Ethnic township in Beijing, China

Yujiawu Hui Ethnic Township (于家务回族乡 (Yújiāwù Huízú Xiāng, 于家務回族鄉)) is an ethnic township on southern Tongzhou District, Beijing, China. It shares border with Zhangjiawan and Huoxian Towns in its north, Yongledian Town in its east, Caiyu Town in the southwest, and Majuqiao Town in the west.
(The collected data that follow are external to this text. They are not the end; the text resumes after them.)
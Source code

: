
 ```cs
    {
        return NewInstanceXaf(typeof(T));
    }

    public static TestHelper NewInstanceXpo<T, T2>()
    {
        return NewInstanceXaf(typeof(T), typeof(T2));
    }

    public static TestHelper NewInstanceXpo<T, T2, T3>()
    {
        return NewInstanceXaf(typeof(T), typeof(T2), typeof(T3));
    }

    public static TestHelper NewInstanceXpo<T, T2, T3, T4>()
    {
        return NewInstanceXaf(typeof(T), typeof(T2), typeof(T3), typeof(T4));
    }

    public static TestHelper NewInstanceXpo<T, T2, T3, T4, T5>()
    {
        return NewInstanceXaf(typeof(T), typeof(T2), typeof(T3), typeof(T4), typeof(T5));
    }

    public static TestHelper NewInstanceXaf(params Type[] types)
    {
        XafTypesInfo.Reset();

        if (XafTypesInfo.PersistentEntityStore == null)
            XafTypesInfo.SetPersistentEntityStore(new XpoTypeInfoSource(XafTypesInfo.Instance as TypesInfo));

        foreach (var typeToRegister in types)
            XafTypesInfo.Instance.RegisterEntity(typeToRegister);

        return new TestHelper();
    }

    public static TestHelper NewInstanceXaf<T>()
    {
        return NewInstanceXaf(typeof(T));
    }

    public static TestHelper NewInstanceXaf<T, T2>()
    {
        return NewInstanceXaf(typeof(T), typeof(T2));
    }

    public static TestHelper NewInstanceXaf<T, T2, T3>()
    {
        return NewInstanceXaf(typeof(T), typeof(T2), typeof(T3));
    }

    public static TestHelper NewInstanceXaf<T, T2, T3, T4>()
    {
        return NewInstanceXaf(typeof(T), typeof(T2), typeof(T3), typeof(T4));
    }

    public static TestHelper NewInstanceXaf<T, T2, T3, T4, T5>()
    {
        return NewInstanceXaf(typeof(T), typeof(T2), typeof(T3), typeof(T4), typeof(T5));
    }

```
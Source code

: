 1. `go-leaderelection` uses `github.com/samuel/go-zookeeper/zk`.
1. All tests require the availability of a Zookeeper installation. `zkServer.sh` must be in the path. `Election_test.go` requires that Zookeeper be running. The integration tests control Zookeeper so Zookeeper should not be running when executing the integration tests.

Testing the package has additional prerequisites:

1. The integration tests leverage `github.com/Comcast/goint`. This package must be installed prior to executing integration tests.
Its population was 34,734.

== History ==

Timetable of Yujiawu Town
| Year | Status | Within |
| 1946 – 1953 | Part of Dongkaolaobao Township | Tong County |
| 1953 – 1959 | Part of the 5th District |
| 1959 – 1961 | Yujiawu Management District, Part of Niubaotun People's Commune |
| 1961 – 1965 | Yujiawu People's Commune |
| 1965 – 1970 | Yongledian Farm |
| 1970 – 1983 | Yujiawu Branch |
| 1983 – 1998 | Yujiawu Hui Ethnic Township (Incorporated Qutou Township in 2000) |
| 1998–present | Tongzhou District |

== Administration divisions ==
As of 2021, Yujiawu had 25 subdivisions underneath, where 2 of them were communities, and the other 23 were villages:

| Administrative division code | Subdivision names | Name transliteration | Type |
|---|---|---|---|
| 110112209001 | 于家务西里 | Yujiawu Xili | Community |
| 110112209002 | 永济 | Yongji | Community |
| 110112209201 | 于家务 | Yujiawu | Village |
| 110112209202 | 南仪阁 | Nanyige | Village |
| 110112209203 | 北辛店 | Beixindian | Village |
| 110112209204 | 大耕垡 | Dagengfa | Village |
| 110112209205 | 东马各庄 | Dong Magezhuang | Village |
| 110112209206 | 西马坊 | Xi Mafang | Village |
| 110112209207 | 神仙 | Shenxian | Village |
| 110112209208 | 果村 | Guocun | Village |
| 110112209209 | 渠头村 | Qutoucun | Village |
| 110112209210 | 富各庄村 | Fugezhuang | Village |
| 110112209211 | 满庄村 | Manzhuangcun | Village |
| 110112209212 | 王各庄 | Wanggezhuang | Village |
| 110112209213 | 崔各庄 | Cuigezhuang | Village |
| 110112209214 | 南三间房村 | Nan Sanjianfang | Village |
| 110112209215 | 小海字村 | Xiaohaizi Cun | Village |
| 110112209216 | 枣林村 | Zaolun Cun | Village |
| 110112209217 | 吴寺村 | Wusi Cun | Village |
| 110112209218 | 仇庄村 | Qiuzhuang Cun | Village |
| 110112209219 | 南刘庄 | Nanliuzhuang | Village |
| 110112209220 | 东垡村 | Dong Facun | Village |
| 110112209221 | 西垡村 | Xi Facun | Village |
| 110112209222 | 后伏 | Houfu | Village |
| 110112209223 | 前伏 | Qianfu | Village |

== Economics ==
In 2018, Yujiawu's tax revenue was 820 million yuan, and the average disposable income was 26,000 yuan.